A cloudy morning, it was nearly impossible to see any views from the top of the summit, so our guide actually took us down into the lava fields from the 2014 eruption of Pacaya, and irruption which shot lava 8 kilometers into the air and which destroyed over 500 homes in the neighboring towns at the base of the volcano. Here, we encountered the only functioning store on an active volcano in the world, appropriately named “The Lava Store”. Here a small group of people from the village are using the lava rocks that destroyed their homes to create artesian goods which they sell. All the proceeds of the Lava Store go directly back into the community to rebuild homes and provide much needed disaster relief eruption.
Here, in amongst the sharp lava rocks and howling wind (man was it windy!) we roasted some marshmallows on the smoldering rocks and enjoyed the incredible vistas, where the molten black rocks starkly contrasted the bright blue sky and surrounding green vegetation.
After conquering Pacaya, we returned to Antigua just long enough to catch the public transportation to the Coffee Bean farm. Here we were introduced to a coffee cooperative of 6 farmers who are all natives of San Miguel Escobar (a small village in “Old Town”, the original portion of the city of Antigua dating back to 1527).

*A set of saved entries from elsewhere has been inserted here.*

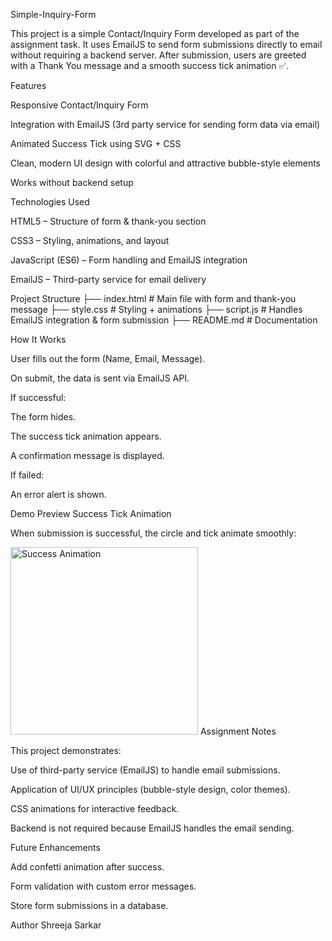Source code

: Simple-Inquiry-Form

This project is a simple Contact/Inquiry Form developed as part of the assignment task.
It uses EmailJS to send form submissions directly to email without requiring a backend server.
After submission, users are greeted with a Thank You message and a smooth success tick animation ✅.

Features

Responsive Contact/Inquiry Form

Integration with EmailJS (3rd party service for sending form data via email)

Animated Success Tick using SVG + CSS

Clean, modern UI design with colorful and attractive bubble-style elements

Works without backend setup

Technologies Used

HTML5 – Structure of form & thank-you section

CSS3 – Styling, animations, and layout

JavaScript (ES6) – Form handling and EmailJS integration

EmailJS – Third-party service for email delivery

Project Structure
├── index.html       # Main file with form and thank-you message
├── style.css        # Styling + animations
├── script.js        # Handles EmailJS integration & form submission
├── README.md        # Documentation

How It Works

User fills out the form (Name, Email, Message).

On submit, the data is sent via EmailJS API.

If successful:

The form hides.

The success tick animation appears.

A confirmation message is displayed.

If failed:

An error alert is shown.

Demo Preview
Success Tick Animation

When submission is successful, the circle and tick animate smoothly:

<img src="https://user-images.githubusercontent.com/placeholder/success.gif" alt="Success Animation" width="300"/>
Assignment Notes

This project demonstrates:

Use of third-party service (EmailJS) to handle email submissions.

Application of UI/UX principles (bubble-style design, color themes).

CSS animations for interactive feedback.

Backend is not required because EmailJS handles the email sending.

Future Enhancements

Add confetti animation  after success.

Form validation with custom error messages.

Store form submissions in a database.

Author
Shreeja Sarkar

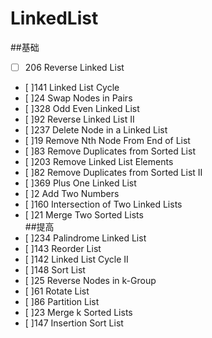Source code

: # LinkedList

##基础
- [ ] 206	Reverse Linked List		
- [ ]141	Linked List Cycle		
- [ ]24	Swap Nodes in Pairs		
- [ ]328	Odd Even Linked List		
- [ ]92	Reverse Linked List II		
- [ ]237	Delete Node in a Linked List		
- [ ]19	Remove Nth Node From End of List		
- [ ]83	Remove Duplicates from Sorted List		
- [ ]203	Remove Linked List Elements		
- [ ]82	Remove Duplicates from Sorted List II		
- [ ]369	Plus One Linked List		
- [ ]2	Add Two Numbers		
- [ ]160	Intersection of Two Linked Lists		
- [ ]21	Merge Two Sorted Lists		
##提高			
- [ ]234	Palindrome Linked List		
- [ ]143	Reorder List		
- [ ]142	Linked List Cycle II		
- [ ]148	Sort List		
- [ ]25	Reverse Nodes in k-Group		
- [ ]61	Rotate List		
- [ ]86	Partition List		
- [ ]23	Merge k Sorted Lists		
- [ ]147	Insertion Sort List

De la gente or “Of the people” as the cooperative is called has changed their small village in the past 25 years all thanks to coffee. Since establishing these fields and developing the cooperative, they now control all parts of the coffee-making process from picking to roasting and everything in between. That this has allowed them to do is make a higher quality product and this more money resulting in their children being educated (beyond the 6th grade), contrasting homes of concrete block in lieu of corn cane, and creating happiness and pride among the people of San Miguel Escobar.

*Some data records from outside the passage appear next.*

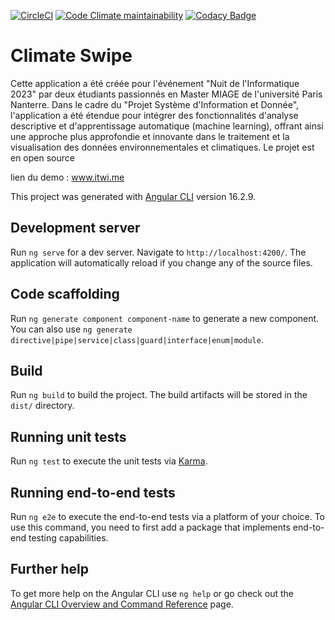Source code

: [![CircleCI](https://img.shields.io/circleci/build/github/ofachati/nuit_info_front/main)](https://dl.circleci.com/status-badge/redirect/gh/ofachati/nuit_info_front/tree/main)
[![Code Climate maintainability](https://img.shields.io/codeclimate/maintainability/ofachati/nuit_info_front)](https://codeclimate.com/github/ofachati/nuit_info_front/maintainability)
[![Codacy Badge](https://app.codacy.com/project/badge/Grade/d87436632bff4f2ab2bb25c95c763886)](https://app.codacy.com/gh/ofachati/nuit_info_front/dashboard?utm_source=gh&utm_medium=referral&utm_content=&utm_campaign=Badge_grade)

# Climate Swipe



Cette application a été créée pour l'événement "Nuit de l'Informatique 2023" par deux étudiants passionnés en Master MIAGE de l'université Paris Nanterre. Dans le cadre du "Projet Système d'Information et Donnée", l'application a été étendue pour intégrer des fonctionnalités d'analyse descriptive et d'apprentissage automatique (machine learning), offrant ainsi une approche plus approfondie et innovante dans le traitement et la visualisation des données environnementales et climatiques.
Le projet est en open source

lien du demo : www.itwi.me


This project was generated with [Angular CLI](https://github.com/angular/angular-cli) version 16.2.9.
## Development server

Run `ng serve` for a dev server. Navigate to `http://localhost:4200/`. The application will automatically reload if you change any of the source files.

## Code scaffolding

Run `ng generate component component-name` to generate a new component. You can also use `ng generate directive|pipe|service|class|guard|interface|enum|module`.

## Build

Run `ng build` to build the project. The build artifacts will be stored in the `dist/` directory.

## Running unit tests

Run `ng test` to execute the unit tests via [Karma](https://karma-runner.github.io).

## Running end-to-end tests

Run `ng e2e` to execute the end-to-end tests via a platform of your choice. To use this command, you need to first add a package that implements end-to-end testing capabilities.

## Further help

To get more help on the Angular CLI use `ng help` or go check out the [Angular CLI Overview and Command Reference](https://angular.io/cli) page.
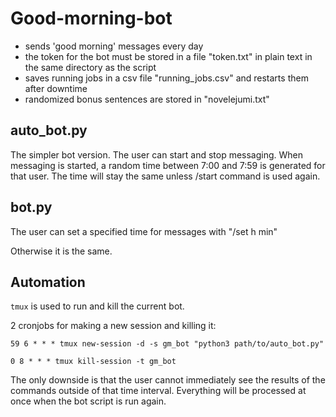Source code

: # Good-morning-bot

- sends 'good morning' messages every day
- the token for the bot must be stored in a file "token.txt" in plain text in the same directory as the script
- saves running jobs in a csv file "running_jobs.csv" and restarts them after downtime
- randomized bonus sentences are stored in "novelejumi.txt"

## auto_bot.py

The simpler bot version. The user can start and stop messaging.
When messaging is started, a random time between 7:00 and 7:59 
is generated for that user. The time will stay the same unless
/start command is used again.

## bot.py

The user can set a specified time for messages with
"/set h min"  

Otherwise it is the same.

## Automation

`tmux` is used to run and kill the current bot.

2 cronjobs for making a new session and killing it:

`59 6 * * * tmux new-session -d -s gm_bot "python3 path/to/auto_bot.py"`

`0 8 * * * tmux kill-session -t gm_bot`

The only downside is that the user cannot immediately see the results 
of the commands outside of that time interval. Everything will be
processed at once when the bot script is run again. 
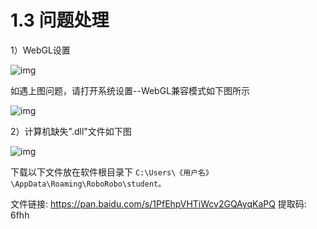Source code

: # 1.3 问题处理

1）WebGL设置

![img](https://gblobscdn.gitbook.com/assets%2F-M765RyKk30nBu9TRBCA%2F-M7WNu2GoEEbhw1MhRZm%2F-M7WQC4dcWxoJ0tsnSR1%2FWechatIMG169.png?alt=media&token=187b4e5e-1e5d-450f-a11f-555dd33473d3)

如遇上图问题，请打开系统设置--WebGL兼容模式如下图所示

![img](https://gblobscdn.gitbook.com/assets%2F-M765RyKk30nBu9TRBCA%2F-M7WNu2GoEEbhw1MhRZm%2F-M7WRQHFeXSCaVimDbvQ%2FWechatIMG179.png?alt=media&token=43849371-4cb4-44f0-bc19-2a2543433c0e)

2）计算机缺失".dll"文件如下图

![img](https://gblobscdn.gitbook.com/assets%2F-M765RyKk30nBu9TRBCA%2F-M7pg_jcNVhKJGt1MMPw%2F-M7pizfK28dnzeEyxLvi%2F50.jpeg?alt=media&token=0ccddc43-f04c-466b-87d1-c37eee120bf9)

下载以下文件放在软件根目录下 `C:\Users\《用户名》\AppData\Roaming\RoboRobo\student。`

文件链接: https://pan.baidu.com/s/1PfEhpVHTiWcv2GQAyqKaPQ 提取码: 6fhh 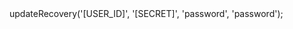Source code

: <?php

use Appwrite\Client;
use Appwrite\Services\Account;

$client = new Client();

$account = new Account($client);

$result = $account->updateRecovery('[USER_ID]', '[SECRET]', 'password', 'password');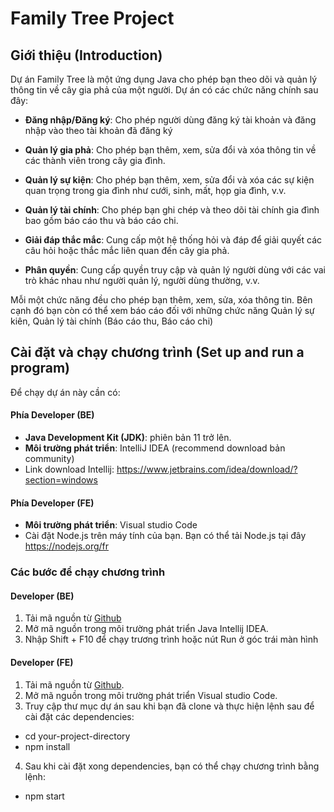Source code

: # Family Tree Project

## Giới thiệu (Introduction)
Dự án Family Tree là một ứng dụng Java cho phép bạn theo dõi và quản lý thông tin về cây gia phả của một người. Dự án có các chức năng chính sau đây:

- **Đăng nhập/Đăng ký**: Cho phép người dùng đăng ký tài khoản và đăng nhập vào theo tài khoản đã đăng ký

- **Quản lý gia phả**: Cho phép bạn thêm, xem, sửa đổi và xóa thông tin về các thành viên trong cây gia đình.

- **Quản lý sự kiện**: Cho phép bạn thêm, xem, sửa đổi và xóa các sự kiện quan trọng trong gia đình như cưới, sinh, mất, họp gia đình, v.v.

- **Quản lý tài chính**: Cho phép bạn ghi chép và theo dõi tài chính gia đình bao gồm báo cáo thu và báo cáo chi.

- **Giải đáp thắc mắc**: Cung cấp một hệ thống hỏi và đáp để giải quyết các câu hỏi hoặc thắc mắc liên quan đến cây gia phả.

- **Phân quyền**: Cung cấp quyền truy cập và quản lý người dùng với các vai trò khác nhau như người quản lý, người dùng thường, v.v.

Mỗi một chức năng đều cho phép bạn thêm, xem, sửa, xóa thông tin. Bên cạnh đó bạn còn có thể xem báo cáo đối với những chức năng Quản lý sự kiên, Quản lý tài chính (Báo cáo thu, Báo cáo chi)

## Cài đặt và chạy chương trình (Set up and run a program)
Để chạy dự án này cần có:
#### Phía Developer (BE)
- **Java Development Kit (JDK)**: phiên bản 11 trở lên.
- **Môi trường phát triển**: IntelliJ IDEA (recommend download bản community)
- Link download Intellij: https://www.jetbrains.com/idea/download/?section=windows
#### Phía Developer (FE) 
- **Môi trường phát triển**: Visual studio Code
- Cài đặt Node.js trên máy tính của bạn. Bạn có thể tải Node.js tại đây https://nodejs.org/fr

### Các bước để chạy chương trình
#### Developer (BE)
1. Tải mã nguồn từ [Github](https://github.com/Abilene-may/family-tree)
2. Mở mã nguồn trong môi trường phát triển Java Intellij IDEA.
3. Nhập Shift + F10 để chạy trương trình hoặc nút Run ở góc trái màn hình

#### Developer (FE)
1. Tải mã nguồn từ [Github](https://github.com/Fuviathan/TreeFamily).
2. Mở mã nguồn trong môi trường phát triển Visual studio Code.
3. Truy cập thư mục dự án sau khi bạn đã clone và thực hiện lệnh sau để cài đặt các dependencies:
- cd your-project-directory
- npm install
4. Sau khi cài đặt xong dependencies, bạn có thể chạy chương trình bằng lệnh:
- npm start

Miguel, one of the farmers of the cooperative, walked us through the process of picking, processing, drying, sorting, and roasting of the coffee beans. As the end of the tour we were able to try our own beans which we picked and processed, and finish the day with a lovely afternoon caffeine boost.
The public bus takes us back to the mercado in Antigua, where we meander about and see all of the goods that can be purchased in the city. From there we grab a tuc tuc: a local form of public transportation comparable to a rickshaw but with a motorcycle in place of a bike to take us to the Parque Central. We meander back home through the historic parts of Antigua turning in to prepare for the day at Lake Atitlán.